See below for the conclusion of the Commons Consititutional Affairs Committee:
"13. At the oral evidence session, the LSC indicated that the decision was made in order to refocus the money. In particular, it was suggested that this would allow a greater number of people to be helped, and that specialist advice could be provided through a telephone service the LSC (CLS Direct). The LSC conceded that during the course of the consultation it had not received any complaints about the Specialist Support Services service.
14. The decision to cease providing Specialist Support Services, and the manner in which that decision was made, is likely to cause a number of difficulties. Firms will have problems in making business planning decisions if the LSC chooses simply to remove funding without prior warning.

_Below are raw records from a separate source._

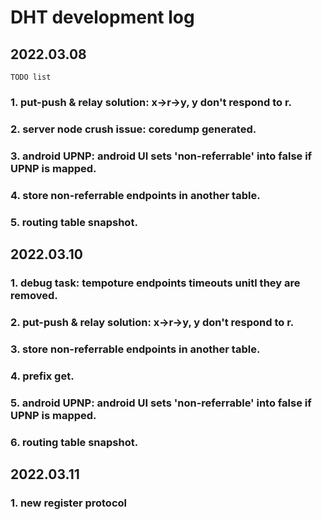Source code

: # DHT development log

## 2022.03.08

    TODO list

### 1. put-push & relay solution: x->r->y, y don't respond to r.

### 2. server node crush issue: coredump generated.

### 3. android UPNP: android UI sets 'non-referrable' into false if UPNP is mapped.

### 4. store non-referrable endpoints in another table.

### 5. routing table snapshot.

## 2022.03.10

### 1. debug task: tempoture endpoints timeouts unitl they are removed.

### 2. put-push & relay solution: x->r->y, y don't respond to r.

### 3. store non-referrable endpoints in another table. 

### 4. prefix get.

### 5. android UPNP: android UI sets 'non-referrable' into false if UPNP is mapped.

### 6. routing table snapshot.

## 2022.03.11

### 1. new register protocol
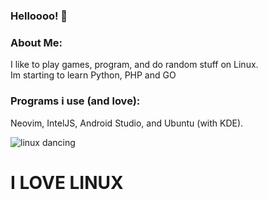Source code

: ### Helloooo! 👋

### About Me:
I like to play games, program, and do random stuff on Linux. <br> Im starting to learn Python, PHP and GO

### Programs i use (and love):
Neovim, IntelJS, Android Studio, and Ubuntu (with KDE).

![linux dancing](GatoRodar.gif) 
 
# I LOVE LINUX
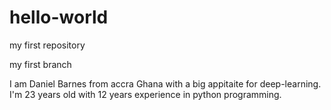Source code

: # hello-world
my first repository

my first branch

I am Daniel Barnes from accra Ghana with a big appitaite for deep-learning.
I'm 23 years old with 12 years experience in python programming. 
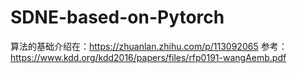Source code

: # SDNE-based-on-Pytorch
算法的基础介绍在：https://zhuanlan.zhihu.com/p/113092065
参考：
https://www.kdd.org/kdd2016/papers/files/rfp0191-wangAemb.pdf
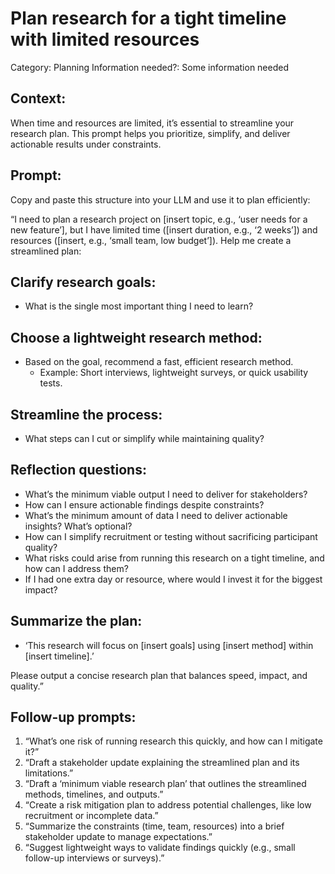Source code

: # Plan research for a tight timeline with limited resources

Category: Planning
Information needed?: Some information needed

## **Context:**

When time and resources are limited, it’s essential to streamline your research plan. This prompt helps you prioritize, simplify, and deliver actionable results under constraints.

## **Prompt:**

Copy and paste this structure into your LLM and use it to plan efficiently:

“I need to plan a research project on [insert topic, e.g., ‘user needs for a new feature’], but I have limited time ([insert duration, e.g., ‘2 weeks’]) and resources ([insert, e.g., ‘small team, low budget’]). Help me create a streamlined plan:

## **Clarify research goals**:

- What is the single most important thing I need to learn?

## **Choose a lightweight research method**:

- Based on the goal, recommend a fast, efficient research method.
    - Example: Short interviews, lightweight surveys, or quick usability tests.

## **Streamline the process**:

- What steps can I cut or simplify while maintaining quality?

## **Reflection questions**:

- What’s the minimum viable output I need to deliver for stakeholders?
- How can I ensure actionable findings despite constraints?
- What’s the minimum amount of data I need to deliver actionable insights? What’s optional?
- How can I simplify recruitment or testing without sacrificing participant quality?
- What risks could arise from running this research on a tight timeline, and how can I address them?
- If I had one extra day or resource, where would I invest it for the biggest impact?

## **Summarize the plan**:

- ‘This research will focus on [insert goals] using [insert method] within [insert timeline].’

Please output a concise research plan that balances speed, impact, and quality.”

## **Follow-up prompts:**

1. “What’s one risk of running research this quickly, and how can I mitigate it?”
2. “Draft a stakeholder update explaining the streamlined plan and its limitations.”
3. “Draft a ‘minimum viable research plan’ that outlines the streamlined methods, timelines, and outputs.”
4. “Create a risk mitigation plan to address potential challenges, like low recruitment or incomplete data.”
5. “Summarize the constraints (time, team, resources) into a brief stakeholder update to manage expectations.”
6. “Suggest lightweight ways to validate findings quickly (e.g., small follow-up interviews or surveys).”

We are also concerned about replacing the current system, which works well, with one which may provide for greater numbers of people receiving advice, but of a lower quality. Many consumers of legal aid services will find it difficult to understand complicated legal advice over the telephone. This is especially so since the advice concerned is specialist legal advice which is being provided to vulnerable groups including those with mental health, immigration and complex public law problems.
15. We do not accept that CLS Direct (which itself uses specialist support) is an adequate alternative to specialist support services. In his evidence Mr Harvey missed the point when dealing with the issue of carrying into effect complicated legal advice14 Peer review of the quality of that advice can give no guarantee of a client's ability to act on it. Mr Harvey also said that front-line advisers have recourse to CLS Direct but the LSC document certainly appears to limit the service to members of the public. We are also concerned that the resources budgeted for the advertising of the CLS Direct telephone number are likely to be insufficient and note with some anxiety that it is not a free number: callers have to pay a local charge rate.
16. The decision to cease providing Specialist Support Services was based on a flawed consultation process, which failed to indicate to providers that one of the options was to cease provision of the service and consciously omitted to ask the Welsh Assembly Government for its view.We understand that the feedback that has been received about the Specialist Support Services pilots has been positive and that the LSC accepts that the service has been useful. We note that the LSC believes that the money can be more usefully spent providing advice directly to consumers. However, we do not accept that this is a suitable approach for complex areas of the law involving potentially vulnerable people.
17. We are concerned that LSC has chosen to end the pilot, giving firms concerned only six months notice. This clearly demonstrates a lack of engagement with suppliers. It is impossible for firms to conduct proper business planning if the LSC is constantly tinkering with its budget and cutting services. We recommend that the LSC should reconsider its decision to cease providing Specialist Support Services."